### [HOW TO COMPLETE THIS TASK]
Print exactly, and only, the lines running from the line containing "- 🔄 **Runtime" through the end of the records below.

:: INPUT DATA ::

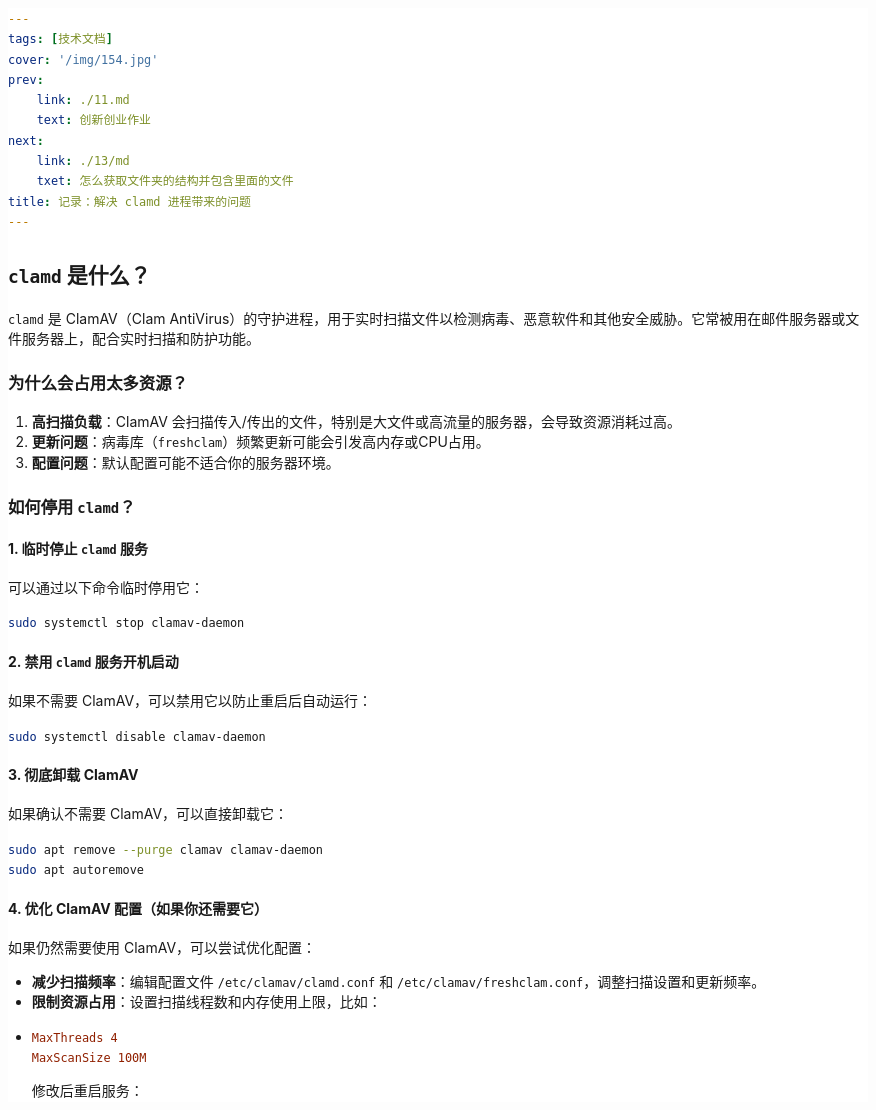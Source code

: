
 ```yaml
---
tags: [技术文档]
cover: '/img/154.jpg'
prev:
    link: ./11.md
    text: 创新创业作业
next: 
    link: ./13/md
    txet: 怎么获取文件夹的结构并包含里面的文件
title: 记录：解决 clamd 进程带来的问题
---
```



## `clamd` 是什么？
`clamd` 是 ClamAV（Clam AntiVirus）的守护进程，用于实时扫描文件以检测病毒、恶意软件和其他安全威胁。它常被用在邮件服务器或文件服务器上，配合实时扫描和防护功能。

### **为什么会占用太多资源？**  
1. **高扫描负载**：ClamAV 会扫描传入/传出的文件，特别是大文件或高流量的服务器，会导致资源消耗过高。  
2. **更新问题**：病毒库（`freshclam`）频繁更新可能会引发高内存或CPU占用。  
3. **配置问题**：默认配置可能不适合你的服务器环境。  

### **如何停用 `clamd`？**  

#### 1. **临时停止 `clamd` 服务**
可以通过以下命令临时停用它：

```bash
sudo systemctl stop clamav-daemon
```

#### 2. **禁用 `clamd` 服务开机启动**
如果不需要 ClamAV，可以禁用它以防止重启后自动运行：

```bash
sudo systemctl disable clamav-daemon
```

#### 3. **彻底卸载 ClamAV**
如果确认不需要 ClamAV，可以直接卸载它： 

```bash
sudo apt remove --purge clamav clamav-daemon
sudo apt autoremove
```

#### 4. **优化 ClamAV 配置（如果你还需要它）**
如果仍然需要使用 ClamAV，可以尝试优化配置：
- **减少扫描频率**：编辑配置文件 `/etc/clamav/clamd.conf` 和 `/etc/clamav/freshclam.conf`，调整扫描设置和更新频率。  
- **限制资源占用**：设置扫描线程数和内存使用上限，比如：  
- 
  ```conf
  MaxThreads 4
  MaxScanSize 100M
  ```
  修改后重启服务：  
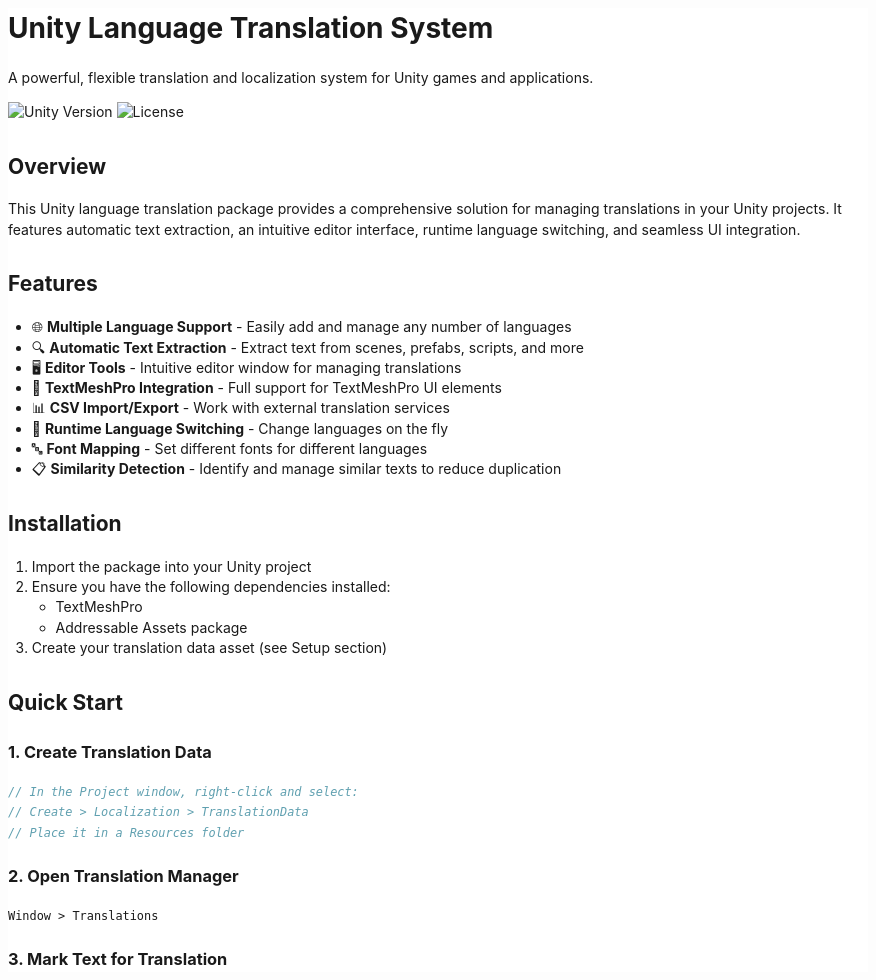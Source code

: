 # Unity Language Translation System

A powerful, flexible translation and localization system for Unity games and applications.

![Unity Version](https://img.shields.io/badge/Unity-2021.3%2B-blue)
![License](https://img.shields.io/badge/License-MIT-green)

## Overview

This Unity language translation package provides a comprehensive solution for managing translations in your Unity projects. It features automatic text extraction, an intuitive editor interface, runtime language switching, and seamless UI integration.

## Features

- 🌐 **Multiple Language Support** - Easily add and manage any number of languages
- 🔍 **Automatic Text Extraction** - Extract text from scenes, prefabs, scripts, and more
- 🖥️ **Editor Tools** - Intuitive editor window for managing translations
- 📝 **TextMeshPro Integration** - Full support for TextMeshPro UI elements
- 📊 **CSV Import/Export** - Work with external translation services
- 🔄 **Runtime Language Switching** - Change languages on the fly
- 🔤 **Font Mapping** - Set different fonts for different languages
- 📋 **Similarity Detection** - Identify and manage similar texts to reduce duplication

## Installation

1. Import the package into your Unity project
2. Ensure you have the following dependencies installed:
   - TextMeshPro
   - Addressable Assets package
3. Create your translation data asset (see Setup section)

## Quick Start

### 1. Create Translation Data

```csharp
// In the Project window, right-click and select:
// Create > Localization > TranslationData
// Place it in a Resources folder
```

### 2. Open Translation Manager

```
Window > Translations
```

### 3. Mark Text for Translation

:::

### [RESPONSE]
- 🔄 **Runtime Language Switching** - Change languages on the fly
- 🔤 **Font Mapping** - Set different fonts for different languages
- 📋 **Similarity Detection** - Identify and manage similar texts to reduce duplication

## Installation

1. Import the package into your Unity project
2. Ensure you have the following dependencies installed:
   - TextMeshPro
   - Addressable Assets package
3. Create your translation data asset (see Setup section)

## Quick Start

### 1. Create Translation Data

```csharp
// In the Project window, right-click and select:
// Create > Localization > TranslationData
// Place it in a Resources folder
```

### 2. Open Translation Manager

```
Window > Translations
```

### 3. Mark Text for Translation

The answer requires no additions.